Rumsfeld Looked Beyond Al Qaeda After 9/11

Just hours after the Sept. 11 attacks, Defense Secretary Donald H. Rumsfeld suggested privately the possibility of using military force against not only the Al Qaeda terrorist network but also nations that harbor terrorists, a Pentagon official said Wednesday.

From a central command post inside the Pentagon, Rumsfeld was pressing for information and pushing aides to consider what kind of evidence the United States needed to justify a military response, said Rumsfeld's spokeswoman, Victoria Clarke, who was with him there much of that day.

He also instructed aides to start considering the types of military action that could be taken, she said.

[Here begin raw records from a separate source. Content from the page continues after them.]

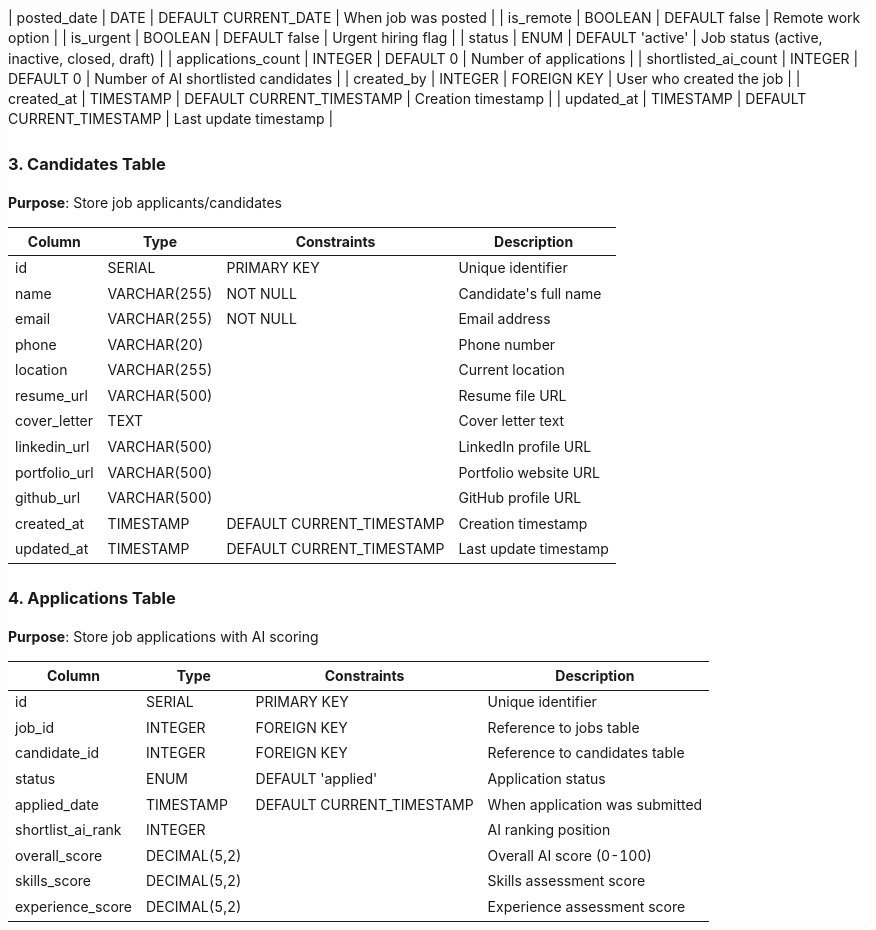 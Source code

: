 | posted_date | DATE | DEFAULT CURRENT_DATE | When job was posted |
| is_remote | BOOLEAN | DEFAULT false | Remote work option |
| is_urgent | BOOLEAN | DEFAULT false | Urgent hiring flag |
| status | ENUM | DEFAULT 'active' | Job status (active, inactive, closed, draft) |
| applications_count | INTEGER | DEFAULT 0 | Number of applications |
| shortlisted_ai_count | INTEGER | DEFAULT 0 | Number of AI shortlisted candidates |
| created_by | INTEGER | FOREIGN KEY | User who created the job |
| created_at | TIMESTAMP | DEFAULT CURRENT_TIMESTAMP | Creation timestamp |
| updated_at | TIMESTAMP | DEFAULT CURRENT_TIMESTAMP | Last update timestamp |

### 3. Candidates Table
**Purpose**: Store job applicants/candidates

| Column | Type | Constraints | Description |
|--------|------|-------------|-------------|
| id | SERIAL | PRIMARY KEY | Unique identifier |
| name | VARCHAR(255) | NOT NULL | Candidate's full name |
| email | VARCHAR(255) | NOT NULL | Email address |
| phone | VARCHAR(20) | | Phone number |
| location | VARCHAR(255) | | Current location |
| resume_url | VARCHAR(500) | | Resume file URL |
| cover_letter | TEXT | | Cover letter text |
| linkedin_url | VARCHAR(500) | | LinkedIn profile URL |
| portfolio_url | VARCHAR(500) | | Portfolio website URL |
| github_url | VARCHAR(500) | | GitHub profile URL |
| created_at | TIMESTAMP | DEFAULT CURRENT_TIMESTAMP | Creation timestamp |
| updated_at | TIMESTAMP | DEFAULT CURRENT_TIMESTAMP | Last update timestamp |

### 4. Applications Table
**Purpose**: Store job applications with AI scoring

| Column | Type | Constraints | Description |
|--------|------|-------------|-------------|
| id | SERIAL | PRIMARY KEY | Unique identifier |
| job_id | INTEGER | FOREIGN KEY | Reference to jobs table |
| candidate_id | INTEGER | FOREIGN KEY | Reference to candidates table |
| status | ENUM | DEFAULT 'applied' | Application status |
| applied_date | TIMESTAMP | DEFAULT CURRENT_TIMESTAMP | When application was submitted |
| shortlist_ai_rank | INTEGER | | AI ranking position |
| overall_score | DECIMAL(5,2) | | Overall AI score (0-100) |
| skills_score | DECIMAL(5,2) | | Skills assessment score |
| experience_score | DECIMAL(5,2) | | Experience assessment score |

Clarke said she recalled Rumsfeld and others with him in the command center saying they needed to consider the dimensions of a possible U.S. military response -- possibly to include those who harbor terrorists, as well as the terrorists themselves.

So far the only U.S. military attacks have been against Afghanistan, where Al Qaeda ran terrorist training camps under the protection of the Taliban regime. Those attacks were launched Oct. 7.

CBS News reported Wednesday evening that Rumsfeld told aides that day to draw up plans for striking Iraq and asked whether available intelligence information was "good enough" to justify such strikes.

Clarke, who noted that she was not with Rumsfeld in the National Military Command Center the entire day, said she had no recollection -- from her own notes or from memory -- of Rumsfeld's mentioning Iraq.

From inside the command center, which was filled with smoke from the attack but not materially damaged, Rumsfeld and civilian and military aides communicated with other government leaders.

CBS cited notes taken by unidentified Rumsfeld aides inside the command center after the American Airlines jet slammed into the southwest side of the Pentagon, killing 125 Pentagon workers and all 64 people onboard the plane.

Intelligence information reaching Rumsfeld pointed toward Usama bin Laden's Al Qaeda network as masterminding the four suicide hijackings, according to the CBS report. At 2:40 p.m., barely five hours after the plane hit the Pentagon, the notes quote Rumsfeld as saying he wanted "best info fast. Judge whether good enough to hit S.H." -- an apparent reference to Saddam Hussein, the Iraqi president -- "at same time. Not only UBL" -- the initials used to identify bin Laden.

In the months since the Sept. 11 attacks, the Bush administration has searched for but not found an Iraqi connection. President Bush is considering the possibility of military action to overthrow Saddam, calling him an international menace with ambitions to acquire nuclear weapons.